[PROBLEM TO SOLVE]
Of the entries below, restate word for word only the section that runs from the line with "Höckerichte zur Ebene." to the line with "Aber es ist", counting both ends.

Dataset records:
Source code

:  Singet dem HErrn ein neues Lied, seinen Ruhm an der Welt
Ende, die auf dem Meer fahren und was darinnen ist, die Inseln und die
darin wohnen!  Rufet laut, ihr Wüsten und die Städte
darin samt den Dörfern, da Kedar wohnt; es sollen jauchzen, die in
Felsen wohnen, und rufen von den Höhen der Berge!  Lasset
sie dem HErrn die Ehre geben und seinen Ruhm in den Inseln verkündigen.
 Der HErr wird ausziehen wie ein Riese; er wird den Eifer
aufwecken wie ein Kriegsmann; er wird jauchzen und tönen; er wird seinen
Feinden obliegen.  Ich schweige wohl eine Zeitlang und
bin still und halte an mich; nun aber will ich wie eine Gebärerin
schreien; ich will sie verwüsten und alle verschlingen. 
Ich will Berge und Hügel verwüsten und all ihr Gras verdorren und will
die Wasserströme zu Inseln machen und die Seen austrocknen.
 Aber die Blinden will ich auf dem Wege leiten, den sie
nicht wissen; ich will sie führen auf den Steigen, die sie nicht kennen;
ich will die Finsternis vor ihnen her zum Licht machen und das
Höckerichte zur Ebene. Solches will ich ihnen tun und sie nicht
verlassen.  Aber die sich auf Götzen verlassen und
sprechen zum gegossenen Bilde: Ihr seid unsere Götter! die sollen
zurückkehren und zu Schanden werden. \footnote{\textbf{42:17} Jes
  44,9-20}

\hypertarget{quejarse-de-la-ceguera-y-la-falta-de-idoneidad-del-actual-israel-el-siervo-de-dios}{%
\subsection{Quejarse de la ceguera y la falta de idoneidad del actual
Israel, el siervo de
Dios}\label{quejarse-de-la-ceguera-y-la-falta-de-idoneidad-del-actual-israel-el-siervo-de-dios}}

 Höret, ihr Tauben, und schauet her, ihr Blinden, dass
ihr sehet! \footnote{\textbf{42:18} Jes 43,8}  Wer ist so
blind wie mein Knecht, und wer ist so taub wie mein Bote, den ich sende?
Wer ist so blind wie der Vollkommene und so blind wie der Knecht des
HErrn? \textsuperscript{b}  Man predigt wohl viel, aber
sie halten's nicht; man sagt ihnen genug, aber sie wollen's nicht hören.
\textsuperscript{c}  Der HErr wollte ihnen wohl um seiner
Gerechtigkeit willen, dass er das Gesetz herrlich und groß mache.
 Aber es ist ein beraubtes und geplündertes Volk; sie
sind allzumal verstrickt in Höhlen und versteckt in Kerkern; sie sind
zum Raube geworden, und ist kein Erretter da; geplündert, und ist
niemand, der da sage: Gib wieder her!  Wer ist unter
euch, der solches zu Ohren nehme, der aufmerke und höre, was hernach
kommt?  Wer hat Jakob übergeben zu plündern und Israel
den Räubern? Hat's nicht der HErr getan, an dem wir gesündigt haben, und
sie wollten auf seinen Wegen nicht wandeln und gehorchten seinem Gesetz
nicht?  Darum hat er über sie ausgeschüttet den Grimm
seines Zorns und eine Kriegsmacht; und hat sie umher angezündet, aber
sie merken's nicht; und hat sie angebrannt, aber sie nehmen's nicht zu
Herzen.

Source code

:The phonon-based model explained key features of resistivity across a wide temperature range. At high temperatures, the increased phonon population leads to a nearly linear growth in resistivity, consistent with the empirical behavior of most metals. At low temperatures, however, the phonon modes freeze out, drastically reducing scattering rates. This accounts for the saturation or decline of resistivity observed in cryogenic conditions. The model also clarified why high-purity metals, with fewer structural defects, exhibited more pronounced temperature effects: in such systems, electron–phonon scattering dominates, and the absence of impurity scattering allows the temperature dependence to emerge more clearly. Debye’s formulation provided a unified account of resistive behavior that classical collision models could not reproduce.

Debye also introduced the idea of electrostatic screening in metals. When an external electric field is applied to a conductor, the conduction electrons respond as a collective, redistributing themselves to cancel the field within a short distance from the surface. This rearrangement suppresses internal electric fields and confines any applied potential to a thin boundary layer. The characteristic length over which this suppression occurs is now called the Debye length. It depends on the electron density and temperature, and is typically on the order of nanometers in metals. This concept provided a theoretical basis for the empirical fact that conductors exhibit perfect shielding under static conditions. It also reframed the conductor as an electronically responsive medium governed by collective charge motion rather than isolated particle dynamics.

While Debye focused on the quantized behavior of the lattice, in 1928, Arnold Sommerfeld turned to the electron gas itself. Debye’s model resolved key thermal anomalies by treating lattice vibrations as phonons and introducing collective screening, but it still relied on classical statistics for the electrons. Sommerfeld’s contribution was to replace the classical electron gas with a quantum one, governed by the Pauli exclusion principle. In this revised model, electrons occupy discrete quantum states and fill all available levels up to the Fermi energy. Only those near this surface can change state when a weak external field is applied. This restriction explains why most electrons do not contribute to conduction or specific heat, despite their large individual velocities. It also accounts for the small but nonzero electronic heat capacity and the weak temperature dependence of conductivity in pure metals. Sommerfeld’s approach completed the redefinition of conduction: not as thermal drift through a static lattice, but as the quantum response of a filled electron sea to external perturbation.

[RESPONSE FOR THIS EXERCISE]
Höckerichte zur Ebene. Solches will ich ihnen tun und sie nicht
verlassen.  Aber die sich auf Götzen verlassen und
sprechen zum gegossenen Bilde: Ihr seid unsere Götter! die sollen
zurückkehren und zu Schanden werden. \footnote{\textbf{42:17} Jes
  44,9-20}

\hypertarget{quejarse-de-la-ceguera-y-la-falta-de-idoneidad-del-actual-israel-el-siervo-de-dios}{%
\subsection{Quejarse de la ceguera y la falta de idoneidad del actual
Israel, el siervo de
Dios}\label{quejarse-de-la-ceguera-y-la-falta-de-idoneidad-del-actual-israel-el-siervo-de-dios}}

 Höret, ihr Tauben, und schauet her, ihr Blinden, dass
ihr sehet! \footnote{\textbf{42:18} Jes 43,8}  Wer ist so
blind wie mein Knecht, und wer ist so taub wie mein Bote, den ich sende?
Wer ist so blind wie der Vollkommene und so blind wie der Knecht des
HErrn? \textsuperscript{b}  Man predigt wohl viel, aber
sie halten's nicht; man sagt ihnen genug, aber sie wollen's nicht hören.
\textsuperscript{c}  Der HErr wollte ihnen wohl um seiner
Gerechtigkeit willen, dass er das Gesetz herrlich und groß mache.
 Aber es ist ein beraubtes und geplündertes Volk; sie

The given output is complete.